Let’s test whether neuron cell density is associated with BMI
Research Question: Is neuron cell density (M/g) associated with BMI?
Hypotheses:
Null Hypothesis (H0): There is no correlation between neuron cell density with BMI.
Alternate Hypothesis (H1): There is correlation between neuron cell density with BMI.
As part of good data exploration, we should plot this association:
plot(Alzheimers$neurons ~ Alzheimers$BMI,
ylab = "Neuron cell density (m/g)", xlab = "BMI", las = 1)
Check statistical test assumptions
For the Pearson’s correlation there are a few assumptions:
Assumption 1: Variables must be continuous - check using str()
str(Alzheimers)'data.frame': 200 obs. of 5 variables:
$ neurons: num 22.4 19.4 25.5 12.8 25.7 ...
$ group : chr "Asymptomatic" "Asymptomatic" "Asymptomatic" "Asymptomatic" ...
$ sex : chr "M" "M" "M" "M" ...
$ age : num 68 76 67 73 62 71 62 63 73 72 ...
$ BMI : num 21.6 22.2 22.8 21.8 23.7 ...Assumption 2: Variables are approximately normally distributed - check using hist() and qqnorm()
IMPORTANT: We must check each variable separately. Let’s check neurons, then BMI:
par(mfrow=c(1,2))
hist(Alzheimers$neurons, main = "Histogram",
xlab = "Neuron cell density (m/g)", las = 1)
qqnorm(Alzheimers$neurons); qqline(Alzheimers$neurons)
hist(Alzheimers$BMI, main = "Histogram", xlab = "BMI", las = 1)
qqnorm(Alzheimers$BMI); qqline(Alzheimers$BMI)
Both look to be normally distributed
Assumption 3: There should be a linear relationship between both variables - check by plotting the association:
Let’s start by plotting the data.
Then, we can add a line to the plot using the abline() function
Specifically, the following abline() function adds a line of best fit to the model - technically its the result of a linear model, which is what the function lm() means. You will learn linear models next year:
par(mfrow=c(1,1))
plot(Alzheimers$neurons ~ Alzheimers$BMI, ylab = "Neuron cell density (m/g)", xlab = "BMI", las = 1)

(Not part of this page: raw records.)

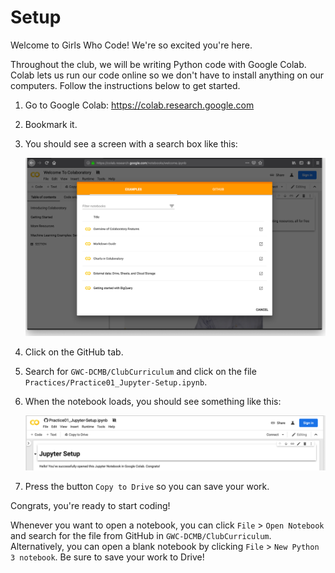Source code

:
# Setup

Welcome to Girls Who Code! We're so excited you're here.

Throughout the club, we will be writing Python code with Google Colab. 
Colab lets us run our code online so we don't have to install anything on our computers. 
Follow the instructions below to get started.

1. Go to Google Colab: https://colab.research.google.com

1. Bookmark it.

1. You should see a screen with a search box like this:  

    <img src="https://raw.githubusercontent.com/GWC-DCMB/ClubCurriculum/master/Figures/01colab.png" style="width: 500px;"/>

1. Click on the GitHub tab.

1. Search for `GWC-DCMB/ClubCurriculum` and click on the file `Practices/Practice01_Jupyter-Setup.ipynb`.

1. When the notebook loads, you should see something like this:

    <img src="https://raw.githubusercontent.com/GWC-DCMB/ClubCurriculum/master/Figures/03notebook.png" style="width: 500px;"/>

1. Press the button `Copy to Drive` so you can save your work.

Congrats, you're ready to start coding!

Whenever you want to open a notebook, you can click `File` > `Open Notebook` and search for the file from GitHub in `GWC-DCMB/ClubCurriculum`.
Alternatively, you can open a blank notebook by clicking `File` > `New Python 3 notebook`. 
Be sure to save your work to Drive!
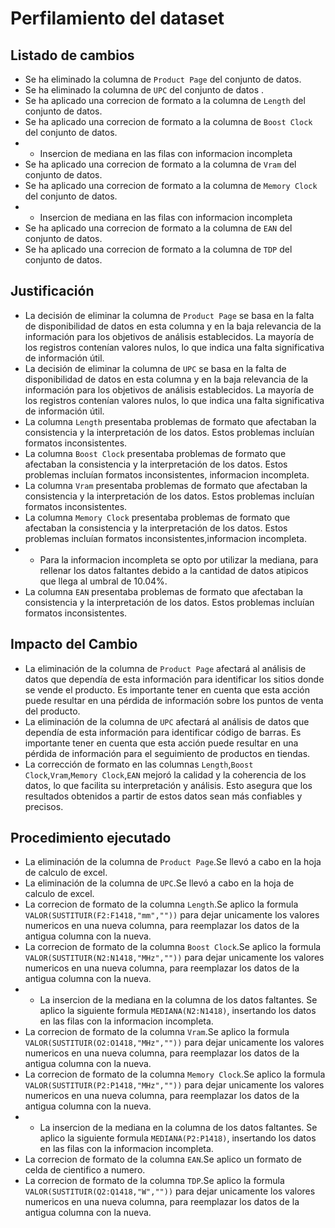 # Perfilamiento del dataset

## Listado de cambios 
- Se ha eliminado la columna de `Product Page` del conjunto de datos.
- Se ha eliminado la columna de `UPC` del conjunto de datos .
- Se ha aplicado una correcion de formato a la columna de `Length` del conjunto de datos.
- Se ha aplicado una correcion de formato a la columna de `Boost Clock` del conjunto de datos.
- - Insercion de mediana en las filas con informacion incompleta
- Se ha aplicado una correcion de formato a la columna de `Vram` del conjunto de datos.
- Se ha aplicado una correcion de formato a la columna de `Memory Clock` del conjunto de datos.
- - Insercion de mediana en las filas con informacion incompleta
- Se ha aplicado una correcion de formato a la columna de `EAN` del conjunto de datos.
- Se ha aplicado una correcion de formato a la columna de `TDP` del conjunto de datos.
## Justificación
- La decisión de eliminar la columna de `Product Page` se basa en la falta de disponibilidad de datos en esta columna y en la baja relevancia de la información para los objetivos de análisis establecidos. La mayoría de los registros contenían valores nulos, lo que indica una falta significativa de información útil.
-  La decisión de eliminar la columna de `UPC` se basa en la falta de disponibilidad de datos en esta columna y en la baja relevancia de la información para los objetivos de análisis establecidos. La mayoría de los registros contenían valores nulos, lo que indica una falta significativa de información útil.
-  La columna `Length` presentaba problemas de formato que afectaban la consistencia y la interpretación de los datos. Estos problemas incluían formatos inconsistentes.
-  La columna `Boost Clock` presentaba problemas de formato que afectaban la consistencia y la interpretación de los datos. Estos problemas incluían formatos inconsistentes, informacion incompleta.
-  La columna `Vram` presentaba problemas de formato que afectaban la consistencia y la interpretación de los datos. Estos problemas incluían formatos inconsistentes.
-  La columna `Memory Clock` presentaba problemas de formato que afectaban la consistencia y la interpretación de los datos. Estos problemas incluían formatos inconsistentes,informacion incompleta.
- - Para la informacion incompleta se opto por utilizar la mediana, para rellenar los datos faltantes debido a la cantidad de datos atipicos que llega al umbral de 10.04%.
-  La columna `EAN` presentaba problemas de formato que afectaban la consistencia y la interpretación de los datos. Estos problemas incluían formatos inconsistentes.
## Impacto del Cambio
- La eliminación de la columna de `Product Page` afectará al análisis de datos que dependía de esta información para identificar los sitios donde se vende el producto. Es importante tener en cuenta que esta acción puede resultar en una pérdida de información sobre los puntos de venta del producto.
- La eliminación de la columna de `UPC` afectará al análisis de datos que dependía de esta información para identificar código de barras. Es importante tener en cuenta que esta acción puede resultar en una pérdida de información para el seguimiento de productos en tiendas.
- La corrección de formato en las columnas `Length`,`Boost Clock`,`Vram`,`Memory Clock`,`EAN` mejoró la calidad y la coherencia de los datos, lo que facilita su interpretación y análisis. Esto asegura que los resultados obtenidos a partir de estos datos sean más confiables y precisos.
## Procedimiento ejecutado
- La eliminación de la columna de `Product Page`.Se llevó a cabo en la hoja de calculo de excel.
- La eliminación de la columna de `UPC`.Se llevó a cabo en la hoja de calculo de excel.
- La correcion de formato de la columna `Length`.Se aplico la formula `VALOR(SUSTITUIR(F2:F1418,"mm",""))` para dejar unicamente los valores numericos en una nueva columna, para reemplazar los datos de la antigua columna con la nueva.
- La correcion de formato de la columna `Boost Clock`.Se aplico la formula `VALOR(SUSTITUIR(N2:N1418,"MHz",""))` para dejar unicamente los valores numericos en una nueva columna, para reemplazar los datos de la antigua columna con la nueva.
- - La insercion de la mediana en la columna de los datos faltantes. Se aplico la siguiente formula `MEDIANA(N2:N1418)`, insertando los datos en las filas con la informacion incompleta.
- La correcion de formato de la columna `Vram`.Se aplico la formula `VALOR(SUSTITUIR(O2:O1418,"MHz",""))` para dejar unicamente los valores numericos en una nueva columna, para reemplazar los datos de la antigua columna con la nueva.
- La correcion de formato de la columna `Memory Clock`.Se aplico la formula `VALOR(SUSTITUIR(P2:P1418,"MHz",""))` para dejar unicamente los valores numericos en una nueva columna, para reemplazar los datos de la antigua columna con la nueva.
- - La insercion de la mediana en la columna de los datos faltantes. Se aplico la siguiente formula `MEDIANA(P2:P1418)`, insertando los datos en las filas con la informacion incompleta.
- La correcion de formato de la columna `EAN`.Se aplico un formato de celda de cientifico a numero.
- La correcion de formato de la columna `TDP`.Se aplico la formula `VALOR(SUSTITUIR(Q2:Q1418,"W",""))` para dejar unicamente los valores numericos en una nueva columna, para reemplazar los datos de la antigua columna con la nueva.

abline(lm(Alzheimers$neurons ~ Alzheimers$BMI), lwd = 2)
There does appear to be a consistent, linear pattern (it looks to have a negative correlation).
Assumption 4: The data have no outliers - boxplots are good for this:
par(mfrow=c(1,2))
boxplot(Alzheimers$neurons, las = 1, ylab = "Neuron cell density (m/g)")
boxplot(Alzheimers$BMI, las = 1, ylab = "BMI")
It looks like BMI may have some observations that at first glance could be considered outliers. Specifically there are two observations that the boxplot highlights as being particularly small, and one that is particularly high.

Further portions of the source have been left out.